**Exercise brief**
Lines that contain the string "Online" are the ones to list; copy all of them from the records.

+++++

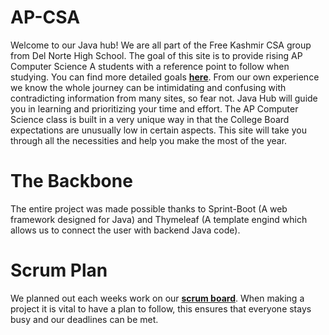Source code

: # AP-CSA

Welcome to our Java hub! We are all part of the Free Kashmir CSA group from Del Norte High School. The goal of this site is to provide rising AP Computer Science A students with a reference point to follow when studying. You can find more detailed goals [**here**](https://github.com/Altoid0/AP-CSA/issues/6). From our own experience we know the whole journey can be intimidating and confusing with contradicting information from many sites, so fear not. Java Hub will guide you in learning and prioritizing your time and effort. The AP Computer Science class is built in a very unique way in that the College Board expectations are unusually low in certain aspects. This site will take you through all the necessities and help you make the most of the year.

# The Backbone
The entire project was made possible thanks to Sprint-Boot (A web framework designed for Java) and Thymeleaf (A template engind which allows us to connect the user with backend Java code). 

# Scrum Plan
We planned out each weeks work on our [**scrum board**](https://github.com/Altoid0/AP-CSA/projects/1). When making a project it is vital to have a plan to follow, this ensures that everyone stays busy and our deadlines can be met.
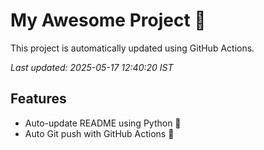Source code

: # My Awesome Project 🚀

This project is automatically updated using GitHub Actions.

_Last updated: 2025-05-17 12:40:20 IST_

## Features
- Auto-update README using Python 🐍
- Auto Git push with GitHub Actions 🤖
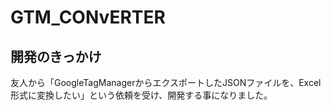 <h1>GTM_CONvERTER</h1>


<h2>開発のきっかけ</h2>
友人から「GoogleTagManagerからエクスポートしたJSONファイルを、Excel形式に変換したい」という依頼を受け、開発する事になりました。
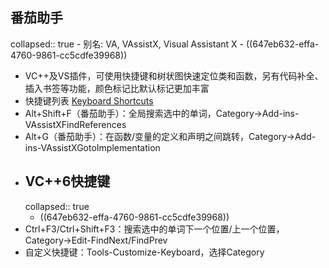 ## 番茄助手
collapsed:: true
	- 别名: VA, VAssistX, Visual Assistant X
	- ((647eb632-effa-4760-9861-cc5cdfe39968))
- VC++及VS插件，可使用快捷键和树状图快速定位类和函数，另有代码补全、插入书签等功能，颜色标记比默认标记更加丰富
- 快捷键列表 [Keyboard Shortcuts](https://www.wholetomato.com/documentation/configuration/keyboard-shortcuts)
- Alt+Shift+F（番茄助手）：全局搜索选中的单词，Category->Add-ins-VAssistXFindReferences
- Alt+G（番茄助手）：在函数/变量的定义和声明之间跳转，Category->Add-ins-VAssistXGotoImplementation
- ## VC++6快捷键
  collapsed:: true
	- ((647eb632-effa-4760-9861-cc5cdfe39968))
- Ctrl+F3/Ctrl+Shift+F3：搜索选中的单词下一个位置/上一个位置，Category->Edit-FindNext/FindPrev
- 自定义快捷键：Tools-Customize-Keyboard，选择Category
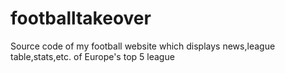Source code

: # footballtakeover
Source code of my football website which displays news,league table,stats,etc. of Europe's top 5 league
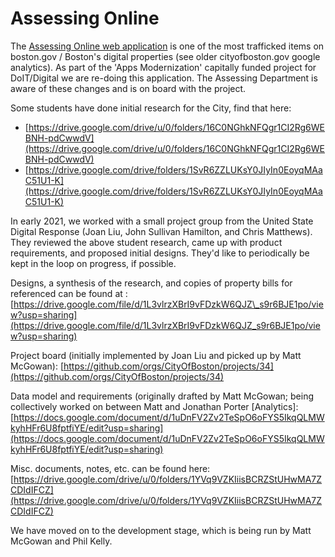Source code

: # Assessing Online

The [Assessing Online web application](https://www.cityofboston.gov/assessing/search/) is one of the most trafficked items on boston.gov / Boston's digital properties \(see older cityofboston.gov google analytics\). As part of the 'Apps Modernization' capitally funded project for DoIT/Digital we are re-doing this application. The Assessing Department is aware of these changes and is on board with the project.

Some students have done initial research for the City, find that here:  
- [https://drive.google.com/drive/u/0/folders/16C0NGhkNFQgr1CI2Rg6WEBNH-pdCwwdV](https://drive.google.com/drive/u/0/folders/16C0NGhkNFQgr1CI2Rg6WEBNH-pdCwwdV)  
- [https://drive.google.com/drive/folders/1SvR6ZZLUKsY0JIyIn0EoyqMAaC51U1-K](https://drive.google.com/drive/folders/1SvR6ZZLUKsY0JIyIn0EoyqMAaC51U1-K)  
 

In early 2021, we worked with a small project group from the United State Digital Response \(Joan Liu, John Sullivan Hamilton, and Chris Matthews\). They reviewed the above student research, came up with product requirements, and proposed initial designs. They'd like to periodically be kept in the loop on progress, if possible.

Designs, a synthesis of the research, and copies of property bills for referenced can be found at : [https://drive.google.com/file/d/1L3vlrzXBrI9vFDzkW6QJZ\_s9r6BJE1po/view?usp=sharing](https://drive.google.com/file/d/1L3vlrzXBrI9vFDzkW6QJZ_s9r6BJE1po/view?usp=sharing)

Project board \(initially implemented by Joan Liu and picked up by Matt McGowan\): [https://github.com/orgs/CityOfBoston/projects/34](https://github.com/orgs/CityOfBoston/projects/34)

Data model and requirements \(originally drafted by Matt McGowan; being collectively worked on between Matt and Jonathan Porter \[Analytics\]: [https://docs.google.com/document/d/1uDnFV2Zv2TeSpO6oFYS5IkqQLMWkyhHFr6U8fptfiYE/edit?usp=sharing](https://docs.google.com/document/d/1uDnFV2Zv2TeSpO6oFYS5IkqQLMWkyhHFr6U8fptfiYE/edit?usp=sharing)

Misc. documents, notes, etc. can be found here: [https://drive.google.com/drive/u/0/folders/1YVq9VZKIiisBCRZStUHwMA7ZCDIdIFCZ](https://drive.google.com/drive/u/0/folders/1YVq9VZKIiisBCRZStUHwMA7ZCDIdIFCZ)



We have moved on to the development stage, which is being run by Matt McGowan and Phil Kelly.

+++++

**Exercise result**
: # Assessing Online
The [Assessing Online web application](https://www.cityofboston.gov/assessing/search/) is one of the most trafficked items on boston.gov / Boston's digital properties \(see older cityofboston.gov google analytics\). As part of the 'Apps Modernization' capitally funded project for DoIT/Digital we are re-doing this application. The Assessing Department is aware of these changes and is on board with the project.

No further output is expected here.